Task prompt: Print all entries below exactly, without images.

[[ Raw data open ]]

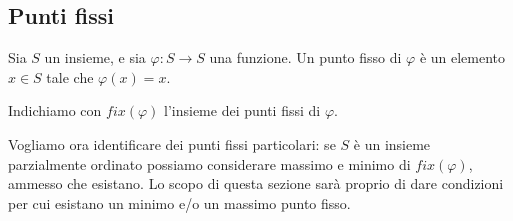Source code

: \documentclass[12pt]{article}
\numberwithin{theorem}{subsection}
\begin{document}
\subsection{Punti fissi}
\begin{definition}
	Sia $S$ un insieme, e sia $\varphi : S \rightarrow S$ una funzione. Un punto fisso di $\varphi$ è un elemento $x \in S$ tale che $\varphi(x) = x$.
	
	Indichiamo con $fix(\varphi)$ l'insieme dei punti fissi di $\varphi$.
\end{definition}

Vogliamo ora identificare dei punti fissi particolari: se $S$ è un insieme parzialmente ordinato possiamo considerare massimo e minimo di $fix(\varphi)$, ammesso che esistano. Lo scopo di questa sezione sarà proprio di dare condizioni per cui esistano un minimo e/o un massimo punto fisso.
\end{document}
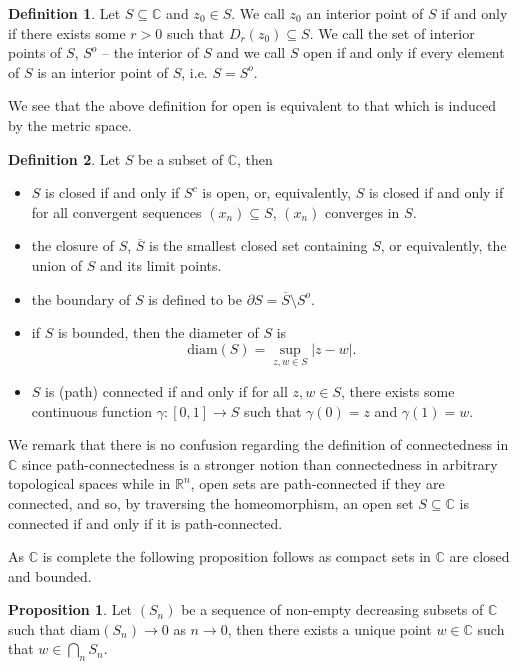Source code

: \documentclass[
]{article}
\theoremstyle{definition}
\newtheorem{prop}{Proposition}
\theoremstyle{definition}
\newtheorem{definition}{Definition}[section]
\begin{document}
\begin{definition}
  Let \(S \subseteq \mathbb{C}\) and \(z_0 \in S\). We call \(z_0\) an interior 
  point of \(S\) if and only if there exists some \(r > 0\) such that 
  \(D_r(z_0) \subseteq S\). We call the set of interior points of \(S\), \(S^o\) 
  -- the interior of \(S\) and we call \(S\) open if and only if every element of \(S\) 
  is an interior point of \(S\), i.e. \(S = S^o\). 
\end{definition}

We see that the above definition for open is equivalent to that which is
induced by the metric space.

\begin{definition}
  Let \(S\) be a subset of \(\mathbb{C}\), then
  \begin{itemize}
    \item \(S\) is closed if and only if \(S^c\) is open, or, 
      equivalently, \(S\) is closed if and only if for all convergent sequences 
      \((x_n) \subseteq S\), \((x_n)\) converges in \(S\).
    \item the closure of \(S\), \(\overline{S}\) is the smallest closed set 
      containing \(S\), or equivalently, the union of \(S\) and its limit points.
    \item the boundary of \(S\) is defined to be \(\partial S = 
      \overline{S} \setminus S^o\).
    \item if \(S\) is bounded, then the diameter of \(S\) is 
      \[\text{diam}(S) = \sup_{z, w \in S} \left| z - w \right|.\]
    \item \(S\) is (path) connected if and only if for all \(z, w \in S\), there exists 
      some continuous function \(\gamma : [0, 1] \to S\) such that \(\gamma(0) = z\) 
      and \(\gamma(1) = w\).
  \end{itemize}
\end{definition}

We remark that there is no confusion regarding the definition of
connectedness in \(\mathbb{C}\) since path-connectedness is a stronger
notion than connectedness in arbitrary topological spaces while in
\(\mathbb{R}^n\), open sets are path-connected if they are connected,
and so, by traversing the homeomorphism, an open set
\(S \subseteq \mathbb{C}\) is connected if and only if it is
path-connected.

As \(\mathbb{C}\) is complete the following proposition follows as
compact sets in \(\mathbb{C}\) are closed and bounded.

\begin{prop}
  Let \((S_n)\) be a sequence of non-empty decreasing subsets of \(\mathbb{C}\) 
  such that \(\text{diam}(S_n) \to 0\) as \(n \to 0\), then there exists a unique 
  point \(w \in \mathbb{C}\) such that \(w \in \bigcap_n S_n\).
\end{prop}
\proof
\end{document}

[[ Raw data closed ]]

Result of this task:
Source code

: \documentclass[12pt]{article}
\numberwithin{theorem}{subsection}
\begin{document}
\subsection{Punti fissi}
\begin{definition}
	Sia $S$ un insieme, e sia $\varphi : S \rightarrow S$ una funzione. Un punto fisso di $\varphi$ è un elemento $x \in S$ tale che $\varphi(x) = x$.
	
	Indichiamo con $fix(\varphi)$ l'insieme dei punti fissi di $\varphi$.
\end{definition}

Vogliamo ora identificare dei punti fissi particolari: se $S$ è un insieme parzialmente ordinato possiamo considerare massimo e minimo di $fix(\varphi)$, ammesso che esistano. Lo scopo di questa sezione sarà proprio di dare condizioni per cui esistano un minimo e/o un massimo punto fisso.
\end{document}
Source code

: \documentclass[
]{article}
\theoremstyle{definition}
\newtheorem{prop}{Proposition}
\theoremstyle{definition}
\newtheorem{definition}{Definition}[section]
\begin{document}
\begin{definition}
  Let \(S \subseteq \mathbb{C}\) and \(z_0 \in S\). We call \(z_0\) an interior 
  point of \(S\) if and only if there exists some \(r > 0\) such that 
  \(D_r(z_0) \subseteq S\). We call the set of interior points of \(S\), \(S^o\) 
  -- the interior of \(S\) and we call \(S\) open if and only if every element of \(S\) 
  is an interior point of \(S\), i.e. \(S = S^o\). 
\end{definition}

We see that the above definition for open is equivalent to that which is
induced by the metric space.

\begin{definition}
  Let \(S\) be a subset of \(\mathbb{C}\), then
  \begin{itemize}
    \item \(S\) is closed if and only if \(S^c\) is open, or, 
      equivalently, \(S\) is closed if and only if for all convergent sequences 
      \((x_n) \subseteq S\), \((x_n)\) converges in \(S\).
    \item the closure of \(S\), \(\overline{S}\) is the smallest closed set 
      containing \(S\), or equivalently, the union of \(S\) and its limit points.
    \item the boundary of \(S\) is defined to be \(\partial S = 
      \overline{S} \setminus S^o\).
    \item if \(S\) is bounded, then the diameter of \(S\) is 
      \[\text{diam}(S) = \sup_{z, w \in S} \left| z - w \right|.\]
    \item \(S\) is (path) connected if and only if for all \(z, w \in S\), there exists 
      some continuous function \(\gamma : [0, 1] \to S\) such that \(\gamma(0) = z\) 
      and \(\gamma(1) = w\).
  \end{itemize}
\end{definition}

We remark that there is no confusion regarding the definition of
connectedness in \(\mathbb{C}\) since path-connectedness is a stronger
notion than connectedness in arbitrary topological spaces while in
\(\mathbb{R}^n\), open sets are path-connected if they are connected,
and so, by traversing the homeomorphism, an open set
\(S \subseteq \mathbb{C}\) is connected if and only if it is
path-connected.

As \(\mathbb{C}\) is complete the following proposition follows as
compact sets in \(\mathbb{C}\) are closed and bounded.

\begin{prop}
  Let \((S_n)\) be a sequence of non-empty decreasing subsets of \(\mathbb{C}\) 
  such that \(\text{diam}(S_n) \to 0\) as \(n \to 0\), then there exists a unique 
  point \(w \in \mathbb{C}\) such that \(w \in \bigcap_n S_n\).
\end{prop}
\proof
\end{document}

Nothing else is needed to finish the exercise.